Debugging Python or Deadlocks in Graphite
I found a StackOverflow post that helped save my day. I’ve been dealing
with a bug in Graphite’s carbon-cache.py
daemon (version 0.9.12). It hit
me badly during a cluster expansion and I know I have hit it before. I
had to find it.
This StackOverflow post gave me the magic I needed to signal the process to dump out a Python traceback of all running threads.
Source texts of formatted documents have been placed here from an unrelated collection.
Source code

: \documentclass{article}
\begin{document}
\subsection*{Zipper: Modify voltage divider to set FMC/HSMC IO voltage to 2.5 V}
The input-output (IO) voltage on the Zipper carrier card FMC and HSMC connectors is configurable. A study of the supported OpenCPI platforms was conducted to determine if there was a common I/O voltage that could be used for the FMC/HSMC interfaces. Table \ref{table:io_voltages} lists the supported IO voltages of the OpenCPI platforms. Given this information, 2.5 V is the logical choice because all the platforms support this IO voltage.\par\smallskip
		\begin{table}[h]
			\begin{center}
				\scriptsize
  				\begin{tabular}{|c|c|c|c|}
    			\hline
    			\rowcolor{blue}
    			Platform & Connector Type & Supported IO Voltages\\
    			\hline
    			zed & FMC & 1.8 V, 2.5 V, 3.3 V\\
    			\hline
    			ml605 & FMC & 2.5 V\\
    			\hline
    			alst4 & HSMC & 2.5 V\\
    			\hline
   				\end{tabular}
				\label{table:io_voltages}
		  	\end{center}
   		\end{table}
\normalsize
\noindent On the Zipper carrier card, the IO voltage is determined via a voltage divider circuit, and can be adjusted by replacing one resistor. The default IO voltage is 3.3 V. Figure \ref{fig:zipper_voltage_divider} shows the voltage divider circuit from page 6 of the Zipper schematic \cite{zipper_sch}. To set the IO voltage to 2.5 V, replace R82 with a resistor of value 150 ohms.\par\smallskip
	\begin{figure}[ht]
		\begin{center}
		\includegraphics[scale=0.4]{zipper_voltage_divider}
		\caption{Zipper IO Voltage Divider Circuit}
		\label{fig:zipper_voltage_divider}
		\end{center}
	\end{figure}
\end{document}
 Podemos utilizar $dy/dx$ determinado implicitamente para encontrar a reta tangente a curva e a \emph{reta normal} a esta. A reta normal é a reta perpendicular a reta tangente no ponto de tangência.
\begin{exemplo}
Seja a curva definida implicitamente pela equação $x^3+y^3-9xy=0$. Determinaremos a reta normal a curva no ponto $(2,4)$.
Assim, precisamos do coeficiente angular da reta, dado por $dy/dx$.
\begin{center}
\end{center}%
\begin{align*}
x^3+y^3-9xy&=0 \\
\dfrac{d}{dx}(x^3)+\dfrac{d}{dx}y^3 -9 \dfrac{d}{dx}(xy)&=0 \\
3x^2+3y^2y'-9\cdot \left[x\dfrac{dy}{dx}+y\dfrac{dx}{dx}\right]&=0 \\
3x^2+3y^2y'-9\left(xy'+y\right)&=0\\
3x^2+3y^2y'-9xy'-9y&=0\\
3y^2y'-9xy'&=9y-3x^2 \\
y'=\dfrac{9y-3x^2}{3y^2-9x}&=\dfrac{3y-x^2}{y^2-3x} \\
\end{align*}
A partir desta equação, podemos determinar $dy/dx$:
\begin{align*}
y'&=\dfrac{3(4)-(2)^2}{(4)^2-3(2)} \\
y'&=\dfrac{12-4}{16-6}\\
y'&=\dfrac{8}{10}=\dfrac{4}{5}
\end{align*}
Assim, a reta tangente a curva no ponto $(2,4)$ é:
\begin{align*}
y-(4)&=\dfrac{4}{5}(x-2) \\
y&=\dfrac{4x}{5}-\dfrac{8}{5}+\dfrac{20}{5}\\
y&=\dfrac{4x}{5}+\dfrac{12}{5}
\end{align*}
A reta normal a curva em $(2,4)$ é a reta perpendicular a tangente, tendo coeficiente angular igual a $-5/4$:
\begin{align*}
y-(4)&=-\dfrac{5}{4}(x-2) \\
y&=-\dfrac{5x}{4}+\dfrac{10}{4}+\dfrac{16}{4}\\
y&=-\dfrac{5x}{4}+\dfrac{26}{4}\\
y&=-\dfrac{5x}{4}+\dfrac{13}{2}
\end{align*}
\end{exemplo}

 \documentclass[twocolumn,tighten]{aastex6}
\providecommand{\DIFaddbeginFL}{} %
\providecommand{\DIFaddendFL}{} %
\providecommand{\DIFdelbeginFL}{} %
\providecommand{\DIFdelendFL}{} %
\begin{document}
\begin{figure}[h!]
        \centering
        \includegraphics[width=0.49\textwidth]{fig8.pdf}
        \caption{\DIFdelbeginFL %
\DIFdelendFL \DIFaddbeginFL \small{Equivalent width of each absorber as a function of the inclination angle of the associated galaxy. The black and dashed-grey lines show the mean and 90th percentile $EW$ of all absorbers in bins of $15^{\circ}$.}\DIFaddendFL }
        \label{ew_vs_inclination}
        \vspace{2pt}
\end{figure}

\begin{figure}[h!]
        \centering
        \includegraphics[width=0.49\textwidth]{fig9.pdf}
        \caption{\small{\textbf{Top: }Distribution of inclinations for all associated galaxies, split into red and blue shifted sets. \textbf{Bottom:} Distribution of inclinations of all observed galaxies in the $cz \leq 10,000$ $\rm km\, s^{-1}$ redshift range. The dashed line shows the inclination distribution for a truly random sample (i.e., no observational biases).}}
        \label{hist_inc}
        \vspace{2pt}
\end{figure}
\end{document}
That was the catch, dumping all threads.
import threading, sys, traceback
def dumpstacks(signal, frame):
id2name = dict([(th.ident, th.name) for th in threading.enumerate()])
code = []
for threadId, stack in sys._current_frames().items():
code.append("\n# Thread: %s(%d)" % (id2name.get(threadId,""), threadId))
for filename, lineno, name, line in traceback.extract_stack(stack):
code.append('File: "%s", line %d, in %s' % (filename, lineno, name))
if line:
code.append(" %s" % (line.strip()))
print "\n".join(code)
import signal
signal.signal(signal.SIGQUIT, dumpstacks)
I changed the print
statement to output to Graphite’s log files.
What I knew and what I had:
- My bug happened after the writer thread hit a unexpected exception
in the
whisper.update_many()
function. - I had figured it crashed or somehow hung up the entire writer thread
- The number of data points in the cache sky rocketed when the bug manifested and all writes to WSP files stopped.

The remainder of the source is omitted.